/---

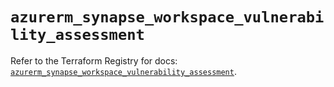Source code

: # `azurerm_synapse_workspace_vulnerability_assessment`

Refer to the Terraform Registry for docs: [`azurerm_synapse_workspace_vulnerability_assessment`](https://registry.terraform.io/providers/hashicorp/azurerm/4.8.0/docs/resources/synapse_workspace_vulnerability_assessment).
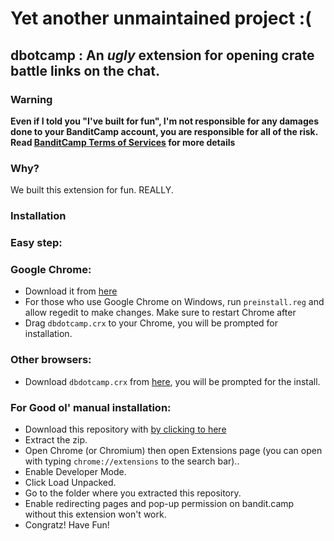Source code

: # Yet another unmaintained project :(
## dbotcamp : An *ugly* extension for opening crate battle links on the chat.

### Warning
**Even if I told you "I've built for fun", I'm not responsible for any damages done to your BanditCamp account, you are responsible for all of the risk. Read [BanditCamp Terms of Services](https://bandit.camp/terms) for more details**
### Why?
We built this extension for fun. REALLY.

### Installation
### Easy step:

### Google Chrome:
- Download it from [here](https://github.com/furkrn/dbotcamp/releases)
- For those who use Google Chrome on Windows, run `preinstall.reg` and allow regedit to make changes. Make sure to restart Chrome after
- Drag `dbdotcamp.crx` to your Chrome, you will be prompted for installation.

### Other browsers:
- Download `dbdotcamp.crx` from [here](https://github.com/furkrn/dbotcamp/releases), you will be prompted for the install.

### For Good ol' manual installation:
- Download this repository with [by clicking to here](https://github.com/furkrn/dbotcamp/archive/refs/heads/master.zip)
- Extract the zip.
- Open Chrome (or Chromium) then open Extensions page (you can open with typing `chrome://extensions` to the search bar)..
- Enable Developer Mode.
- Click Load Unpacked.
- Go to the folder where you extracted this repository.
- Enable redirecting pages and pop-up permission on bandit.camp without this extension won't work.
- Congratz! Have Fun!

\---

■ **TASK INSTRUCTIONS**
Please retype all of the material exactly, skipping whatever images it holds.

■ **TASK SOLUTION**
Source code

: # `azurerm_synapse_workspace_vulnerability_assessment`

Refer to the Terraform Registry for docs: [`azurerm_synapse_workspace_vulnerability_assessment`](https://registry.terraform.io/providers/hashicorp/azurerm/4.8.0/docs/resources/synapse_workspace_vulnerability_assessment).
Source code

: # Yet another unmaintained project :(
## dbotcamp : An *ugly* extension for opening crate battle links on the chat.

### Warning
**Even if I told you "I've built for fun", I'm not responsible for any damages done to your BanditCamp account, you are responsible for all of the risk. Read [BanditCamp Terms of Services](https://bandit.camp/terms) for more details**
### Why?
We built this extension for fun. REALLY.

### Installation
### Easy step:

### Google Chrome:
- Download it from [here](https://github.com/furkrn/dbotcamp/releases)
- For those who use Google Chrome on Windows, run `preinstall.reg` and allow regedit to make changes. Make sure to restart Chrome after
- Drag `dbdotcamp.crx` to your Chrome, you will be prompted for installation.

### Other browsers:
- Download `dbdotcamp.crx` from [here](https://github.com/furkrn/dbotcamp/releases), you will be prompted for the install.

### For Good ol' manual installation:
- Download this repository with [by clicking to here](https://github.com/furkrn/dbotcamp/archive/refs/heads/master.zip)
- Extract the zip.
- Open Chrome (or Chromium) then open Extensions page (you can open with typing `chrome://extensions` to the search bar)..
- Enable Developer Mode.
- Click Load Unpacked.
- Go to the folder where you extracted this repository.
- Enable redirecting pages and pop-up permission on bandit.camp without this extension won't work.
- Congratz! Have Fun!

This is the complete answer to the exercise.